Report how many lines below contain the word "TriggerBiasXHiQualColor", giving the number and no other words.
----
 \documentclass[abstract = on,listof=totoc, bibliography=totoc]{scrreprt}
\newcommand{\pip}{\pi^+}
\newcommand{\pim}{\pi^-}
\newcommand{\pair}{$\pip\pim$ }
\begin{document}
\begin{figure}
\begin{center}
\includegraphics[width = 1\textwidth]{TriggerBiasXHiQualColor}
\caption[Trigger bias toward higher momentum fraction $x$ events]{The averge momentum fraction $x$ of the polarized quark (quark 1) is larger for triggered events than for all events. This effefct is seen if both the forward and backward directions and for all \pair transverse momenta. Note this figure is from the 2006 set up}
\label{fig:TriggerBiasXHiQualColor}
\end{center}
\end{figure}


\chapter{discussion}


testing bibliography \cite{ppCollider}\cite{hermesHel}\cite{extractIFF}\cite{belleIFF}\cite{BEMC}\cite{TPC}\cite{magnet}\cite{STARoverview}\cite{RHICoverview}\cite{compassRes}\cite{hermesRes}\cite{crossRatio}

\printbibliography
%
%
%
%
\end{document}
----
> [Task solution]: 2